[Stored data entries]
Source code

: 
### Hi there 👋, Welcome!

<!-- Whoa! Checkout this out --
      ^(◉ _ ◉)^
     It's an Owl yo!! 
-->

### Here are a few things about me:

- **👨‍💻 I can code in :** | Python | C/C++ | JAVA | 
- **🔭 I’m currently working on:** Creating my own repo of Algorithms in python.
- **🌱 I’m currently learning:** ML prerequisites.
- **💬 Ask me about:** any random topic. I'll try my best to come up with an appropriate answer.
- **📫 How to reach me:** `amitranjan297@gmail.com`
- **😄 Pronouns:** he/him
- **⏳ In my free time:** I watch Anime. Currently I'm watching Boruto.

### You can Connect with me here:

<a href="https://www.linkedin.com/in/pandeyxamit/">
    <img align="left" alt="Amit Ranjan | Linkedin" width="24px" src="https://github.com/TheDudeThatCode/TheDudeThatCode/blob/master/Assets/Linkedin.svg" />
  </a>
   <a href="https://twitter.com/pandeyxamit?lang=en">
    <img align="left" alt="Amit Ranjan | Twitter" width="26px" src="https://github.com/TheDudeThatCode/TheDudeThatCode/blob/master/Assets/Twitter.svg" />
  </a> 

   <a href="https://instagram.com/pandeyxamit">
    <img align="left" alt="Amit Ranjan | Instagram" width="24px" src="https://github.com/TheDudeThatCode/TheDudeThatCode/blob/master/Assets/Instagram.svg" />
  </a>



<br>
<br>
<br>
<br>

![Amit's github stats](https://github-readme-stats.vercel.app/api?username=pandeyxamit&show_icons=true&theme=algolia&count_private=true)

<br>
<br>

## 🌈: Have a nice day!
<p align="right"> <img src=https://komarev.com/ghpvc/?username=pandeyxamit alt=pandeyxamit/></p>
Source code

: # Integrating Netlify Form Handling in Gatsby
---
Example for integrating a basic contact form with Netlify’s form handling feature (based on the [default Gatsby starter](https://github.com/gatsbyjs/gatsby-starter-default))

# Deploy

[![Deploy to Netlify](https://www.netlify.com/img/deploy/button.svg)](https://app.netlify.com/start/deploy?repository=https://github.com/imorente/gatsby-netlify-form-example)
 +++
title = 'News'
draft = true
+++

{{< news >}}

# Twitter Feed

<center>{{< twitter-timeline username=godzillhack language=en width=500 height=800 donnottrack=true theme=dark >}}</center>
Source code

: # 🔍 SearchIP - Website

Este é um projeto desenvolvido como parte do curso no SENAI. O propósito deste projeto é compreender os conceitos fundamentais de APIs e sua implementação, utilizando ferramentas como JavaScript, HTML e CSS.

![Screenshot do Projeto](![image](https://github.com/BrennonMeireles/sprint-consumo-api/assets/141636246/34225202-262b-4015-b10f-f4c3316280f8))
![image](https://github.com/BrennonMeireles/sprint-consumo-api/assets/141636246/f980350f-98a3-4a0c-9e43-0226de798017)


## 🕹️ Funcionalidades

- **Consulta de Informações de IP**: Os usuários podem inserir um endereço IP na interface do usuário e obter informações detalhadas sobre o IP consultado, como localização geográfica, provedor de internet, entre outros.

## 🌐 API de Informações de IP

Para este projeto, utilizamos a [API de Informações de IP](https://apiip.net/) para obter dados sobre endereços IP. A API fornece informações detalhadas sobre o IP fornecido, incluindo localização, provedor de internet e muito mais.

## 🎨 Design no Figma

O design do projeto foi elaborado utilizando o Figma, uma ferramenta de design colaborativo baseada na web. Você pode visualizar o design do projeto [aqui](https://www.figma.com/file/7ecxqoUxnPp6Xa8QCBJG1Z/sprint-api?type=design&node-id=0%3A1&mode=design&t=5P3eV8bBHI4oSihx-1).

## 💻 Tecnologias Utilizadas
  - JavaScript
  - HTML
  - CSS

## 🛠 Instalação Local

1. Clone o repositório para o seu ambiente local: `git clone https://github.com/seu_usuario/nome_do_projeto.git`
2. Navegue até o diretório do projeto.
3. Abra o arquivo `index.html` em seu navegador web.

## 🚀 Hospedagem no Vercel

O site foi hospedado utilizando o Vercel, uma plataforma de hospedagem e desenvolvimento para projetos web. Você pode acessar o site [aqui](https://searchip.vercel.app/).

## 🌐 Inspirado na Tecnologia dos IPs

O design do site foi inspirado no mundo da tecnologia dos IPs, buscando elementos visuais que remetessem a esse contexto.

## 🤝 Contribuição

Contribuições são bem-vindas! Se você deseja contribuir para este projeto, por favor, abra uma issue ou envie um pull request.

» What is required:
Your answer should consist only of the lines above between the line holding "draft = true" and the line holding "SearchIP - Website", inclusive, each transcribed exactly.

» Result of the task:
draft = true
+++

{{< news >}}

# Twitter Feed

<center>{{< twitter-timeline username=godzillhack language=en width=500 height=800 donnottrack=true theme=dark >}}</center>
Source code

: # 🔍 SearchIP - Website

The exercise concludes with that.